■ **ABOUT THIS TASK**: From the entries below, gather each line containing the word "Deployment".

■ **DATA FOR THE TASK**:
____________

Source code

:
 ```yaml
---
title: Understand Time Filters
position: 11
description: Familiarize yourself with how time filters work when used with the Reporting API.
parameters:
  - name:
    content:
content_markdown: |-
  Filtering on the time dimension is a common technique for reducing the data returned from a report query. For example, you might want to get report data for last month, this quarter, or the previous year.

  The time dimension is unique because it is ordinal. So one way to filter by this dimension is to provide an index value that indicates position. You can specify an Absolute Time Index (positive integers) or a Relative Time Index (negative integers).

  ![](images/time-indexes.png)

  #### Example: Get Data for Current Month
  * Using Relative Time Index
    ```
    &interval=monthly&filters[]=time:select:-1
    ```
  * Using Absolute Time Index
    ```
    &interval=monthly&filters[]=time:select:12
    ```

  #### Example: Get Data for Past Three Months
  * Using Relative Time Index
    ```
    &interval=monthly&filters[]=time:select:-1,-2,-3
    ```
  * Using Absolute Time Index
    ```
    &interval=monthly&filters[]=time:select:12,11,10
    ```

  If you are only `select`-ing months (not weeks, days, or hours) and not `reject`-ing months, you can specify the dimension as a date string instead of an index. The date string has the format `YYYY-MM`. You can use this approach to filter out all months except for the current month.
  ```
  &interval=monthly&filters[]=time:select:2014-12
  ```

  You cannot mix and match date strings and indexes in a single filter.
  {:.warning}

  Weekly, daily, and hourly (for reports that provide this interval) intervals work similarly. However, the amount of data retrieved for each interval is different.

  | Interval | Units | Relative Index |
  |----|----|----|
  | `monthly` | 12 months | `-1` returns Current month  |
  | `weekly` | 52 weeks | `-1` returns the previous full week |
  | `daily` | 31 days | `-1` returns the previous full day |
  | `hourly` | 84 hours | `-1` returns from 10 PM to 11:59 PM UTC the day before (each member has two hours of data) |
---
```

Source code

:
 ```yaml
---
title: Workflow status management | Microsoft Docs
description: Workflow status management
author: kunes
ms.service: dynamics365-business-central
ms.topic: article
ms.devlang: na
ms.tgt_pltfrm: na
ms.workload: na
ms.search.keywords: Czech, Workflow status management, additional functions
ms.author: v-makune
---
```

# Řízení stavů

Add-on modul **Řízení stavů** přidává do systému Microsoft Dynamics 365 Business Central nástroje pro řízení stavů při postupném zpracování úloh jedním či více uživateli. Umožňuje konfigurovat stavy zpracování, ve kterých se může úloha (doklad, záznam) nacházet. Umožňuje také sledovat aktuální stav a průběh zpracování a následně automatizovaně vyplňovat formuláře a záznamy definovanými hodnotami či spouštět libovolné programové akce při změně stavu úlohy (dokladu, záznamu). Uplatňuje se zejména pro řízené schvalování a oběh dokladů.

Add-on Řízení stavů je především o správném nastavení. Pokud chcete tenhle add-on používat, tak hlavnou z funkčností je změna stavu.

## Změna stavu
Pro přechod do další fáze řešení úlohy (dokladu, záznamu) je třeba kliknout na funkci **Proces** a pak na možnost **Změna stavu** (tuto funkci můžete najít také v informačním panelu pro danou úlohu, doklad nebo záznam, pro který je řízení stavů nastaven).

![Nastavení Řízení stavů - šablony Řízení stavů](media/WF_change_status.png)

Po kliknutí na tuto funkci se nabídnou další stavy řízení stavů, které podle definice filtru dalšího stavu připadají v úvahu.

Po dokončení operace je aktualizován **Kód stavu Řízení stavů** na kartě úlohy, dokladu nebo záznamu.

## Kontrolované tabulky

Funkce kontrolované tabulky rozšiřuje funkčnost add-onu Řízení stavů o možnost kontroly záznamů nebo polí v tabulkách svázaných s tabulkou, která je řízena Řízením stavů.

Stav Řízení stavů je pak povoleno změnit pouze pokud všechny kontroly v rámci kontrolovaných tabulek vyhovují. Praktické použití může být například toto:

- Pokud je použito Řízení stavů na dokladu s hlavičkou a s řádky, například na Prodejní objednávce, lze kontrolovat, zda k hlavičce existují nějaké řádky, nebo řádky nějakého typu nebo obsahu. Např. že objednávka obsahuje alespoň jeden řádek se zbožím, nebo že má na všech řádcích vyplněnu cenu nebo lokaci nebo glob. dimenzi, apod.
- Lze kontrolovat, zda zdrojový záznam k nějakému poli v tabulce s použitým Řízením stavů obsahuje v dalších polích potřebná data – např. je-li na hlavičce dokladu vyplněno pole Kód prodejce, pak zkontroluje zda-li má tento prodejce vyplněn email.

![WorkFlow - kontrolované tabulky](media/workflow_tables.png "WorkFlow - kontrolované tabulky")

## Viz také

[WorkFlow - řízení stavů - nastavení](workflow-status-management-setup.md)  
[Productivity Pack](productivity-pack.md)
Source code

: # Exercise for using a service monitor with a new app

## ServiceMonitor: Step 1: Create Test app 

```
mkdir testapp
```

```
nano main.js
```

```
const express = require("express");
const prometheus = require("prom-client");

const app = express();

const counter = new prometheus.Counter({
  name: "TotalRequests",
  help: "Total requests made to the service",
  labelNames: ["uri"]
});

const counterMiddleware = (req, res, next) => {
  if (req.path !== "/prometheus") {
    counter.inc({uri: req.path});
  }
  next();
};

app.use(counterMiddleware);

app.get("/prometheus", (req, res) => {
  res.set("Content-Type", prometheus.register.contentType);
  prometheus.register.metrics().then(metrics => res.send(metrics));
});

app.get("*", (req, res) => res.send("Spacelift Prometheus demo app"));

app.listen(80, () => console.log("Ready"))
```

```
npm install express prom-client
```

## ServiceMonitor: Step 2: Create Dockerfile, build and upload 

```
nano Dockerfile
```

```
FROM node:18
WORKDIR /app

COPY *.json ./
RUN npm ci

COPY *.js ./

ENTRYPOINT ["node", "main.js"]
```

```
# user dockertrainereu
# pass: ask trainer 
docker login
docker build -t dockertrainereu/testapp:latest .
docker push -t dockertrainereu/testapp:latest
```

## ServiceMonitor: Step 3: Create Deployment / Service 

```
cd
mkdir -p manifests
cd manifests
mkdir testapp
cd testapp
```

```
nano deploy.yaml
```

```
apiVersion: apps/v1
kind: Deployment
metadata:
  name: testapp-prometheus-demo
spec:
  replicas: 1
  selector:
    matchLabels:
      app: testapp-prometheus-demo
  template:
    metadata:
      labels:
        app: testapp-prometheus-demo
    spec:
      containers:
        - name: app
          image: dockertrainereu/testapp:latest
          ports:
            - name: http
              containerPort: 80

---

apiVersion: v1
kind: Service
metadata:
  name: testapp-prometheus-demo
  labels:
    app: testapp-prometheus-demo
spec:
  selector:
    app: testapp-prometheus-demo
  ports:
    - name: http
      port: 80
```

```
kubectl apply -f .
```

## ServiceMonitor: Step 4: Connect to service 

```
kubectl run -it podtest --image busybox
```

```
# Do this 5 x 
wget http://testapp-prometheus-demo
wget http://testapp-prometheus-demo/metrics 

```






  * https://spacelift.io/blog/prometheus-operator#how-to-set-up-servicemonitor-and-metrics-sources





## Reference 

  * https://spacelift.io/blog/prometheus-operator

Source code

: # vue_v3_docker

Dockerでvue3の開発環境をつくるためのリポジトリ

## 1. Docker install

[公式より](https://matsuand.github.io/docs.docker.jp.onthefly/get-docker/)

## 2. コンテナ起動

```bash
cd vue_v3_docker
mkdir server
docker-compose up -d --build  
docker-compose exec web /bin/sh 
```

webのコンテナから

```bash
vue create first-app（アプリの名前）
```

____________

■ **TASK SOLUTION**:
## ServiceMonitor: Step 3: Create Deployment / Service 
kind: Deployment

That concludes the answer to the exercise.